Non bisogna portare con sé tutto dalla vita passata per capire che è finita.

Pavel arrivò comunque la sera.

Proprio mentre chiudevo la valigia.

Entrò in fretta, agitato, vide le borse e si immobilizzò.

— Fai sul serio?

— Sì.

— Per colpa di mamma?

— No, Paša.

Per colpa tua quando sei accanto a tua madre.

Si passò una mano sul viso.

— Ti ho detto che parlerò con lei.

— E con me hai mai parlato come se io non fossi un ostacolo, ma tua moglie?

Tacque.

E quel silenzio si rivelò migliore di qualunque risposta.

Chiusi la valigia, mi raddrizzai e lo guardai.

Un uomo alto, esternamente affidabile, con cui si potevano riparare mensole, andare a fare la spesa, guardare una serie in silenzio la sera.

E con cui era completamente impossibile vivere se accanto compariva sua madre.

Perché in quel momento era come se io venissi spenta dallo schema.

Non sempre in modo brusco.

Più spesso in silenzio.

E l’umiliazione silenziosa, come si è scoperto, è più pericolosa di quella rumorosa.

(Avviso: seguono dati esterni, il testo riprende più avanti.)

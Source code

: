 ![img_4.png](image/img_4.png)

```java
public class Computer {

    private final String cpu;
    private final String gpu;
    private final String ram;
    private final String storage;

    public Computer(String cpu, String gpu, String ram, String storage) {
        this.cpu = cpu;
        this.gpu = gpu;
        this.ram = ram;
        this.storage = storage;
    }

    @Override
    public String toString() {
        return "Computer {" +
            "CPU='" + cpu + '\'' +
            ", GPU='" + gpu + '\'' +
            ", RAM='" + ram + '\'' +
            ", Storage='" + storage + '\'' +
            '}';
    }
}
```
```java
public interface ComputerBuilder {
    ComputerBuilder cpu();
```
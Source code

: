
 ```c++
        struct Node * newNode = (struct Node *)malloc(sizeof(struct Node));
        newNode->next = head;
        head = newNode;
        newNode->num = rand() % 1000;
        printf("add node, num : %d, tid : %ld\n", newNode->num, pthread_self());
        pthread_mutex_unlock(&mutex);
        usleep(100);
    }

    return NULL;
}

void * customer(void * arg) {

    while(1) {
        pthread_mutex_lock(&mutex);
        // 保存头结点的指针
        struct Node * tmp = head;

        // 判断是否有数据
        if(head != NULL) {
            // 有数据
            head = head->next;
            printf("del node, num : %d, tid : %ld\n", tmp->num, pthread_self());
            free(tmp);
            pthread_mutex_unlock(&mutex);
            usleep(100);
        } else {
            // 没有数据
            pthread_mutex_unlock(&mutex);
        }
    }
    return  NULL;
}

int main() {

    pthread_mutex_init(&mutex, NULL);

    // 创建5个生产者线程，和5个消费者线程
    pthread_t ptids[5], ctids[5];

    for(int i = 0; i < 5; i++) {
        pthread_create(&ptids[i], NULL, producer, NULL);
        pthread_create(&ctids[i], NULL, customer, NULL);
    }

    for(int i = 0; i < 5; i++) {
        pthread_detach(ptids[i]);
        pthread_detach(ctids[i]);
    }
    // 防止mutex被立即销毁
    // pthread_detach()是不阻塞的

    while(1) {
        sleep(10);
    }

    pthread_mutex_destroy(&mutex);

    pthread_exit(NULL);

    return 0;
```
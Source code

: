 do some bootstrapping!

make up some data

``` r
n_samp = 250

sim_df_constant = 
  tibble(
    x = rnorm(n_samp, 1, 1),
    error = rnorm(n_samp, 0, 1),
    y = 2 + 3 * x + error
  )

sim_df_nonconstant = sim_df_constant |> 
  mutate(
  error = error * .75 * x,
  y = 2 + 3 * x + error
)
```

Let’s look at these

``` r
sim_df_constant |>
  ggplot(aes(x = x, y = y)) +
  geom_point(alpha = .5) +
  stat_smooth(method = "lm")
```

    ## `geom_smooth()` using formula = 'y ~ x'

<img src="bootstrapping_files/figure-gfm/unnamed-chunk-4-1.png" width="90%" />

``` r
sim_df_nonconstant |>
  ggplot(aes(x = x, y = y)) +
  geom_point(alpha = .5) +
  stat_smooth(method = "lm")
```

È più facile abituarsi a non notarla.

— Mi avresti ceduto il tuo posto, se avessi voluto? — chiesi ancora una volta.

Lui abbassò lentamente gli occhi.

E io annuii tra me e me.

— Ecco tutto.

Presi la valigia.

Lui non cercò di strapparmela, non si mise in mezzo al corridoio, non urlò.

Si spostò soltanto verso la parete e guardò mentre uscivo dall’appartamento, dal corridoio, dalla nostra vita abituale.

Nell’androne c’era odore di vernice e polvere.

Dal piano di sotto qualcuno friggeva patate, e quell’odore si mescolava in modo strano con la mia libertà.

Fuori faceva caldo, con l’umidità di maggio, i lillà accanto alla recinzione e i bambini rumorosi nel parco giochi.

Il mondo intorno non crollò.

Non andò in pezzi.

Non mi punì per aver scelto me stessa.

Era quasi offensivo, nella sua semplicità.

Marina mi incontrò davanti al portone, mi aiutò a portare su la valigia e non fece una sola domanda inutile.

Solo di notte, quando eravamo sedute in cucina con il tè, disse:

— Sai qual è la cosa più schifosa in matrimoni del genere?

— Cosa?

— Che lì una donna non viene picchiata.

Non viene tradita in modo palese.

Non viene cacciata via.

La abituano solo lentamente a essere di troppo e grata per qualsiasi pezzetto di spazio.

Rimasi a lungo a guardare nella tazza.

— Sì, — dissi.

— Ora lo so.

Passarono tre settimane prima che riuscissi a dirlo per la prima volta senza tremare: non me ne ero andata per colpa di mia suocera.

Lei era stata solo la voce.

Il vero motivo sedeva al volante di quella macchina e non aveva nemmeno pensato di aprire la portiera per me.

Pavel continuò a scrivere.

A chiamare.

A volte colpevole, a volte irritato, a volte dolce, come se non fosse successo niente di grave e si potesse ancora “parlare senza emozioni”.

Rispondevo raramente.

In modo breve.

E tornavo sempre alla stessa domanda, che ormai non avevo più bisogno di fargli ad alta voce.

Se lui avesse voluto davvero che io fossi accanto a lui, mi avrebbe ceduto il suo posto?

No.

Ed è da quel “no” che sono uscita.

Non con un urlo.

Non con vendetta.

Non con vittoria.

Semplicemente con una valigia in mano e la prima sensazione onesta di non essere più di troppo nella mia stessa vita.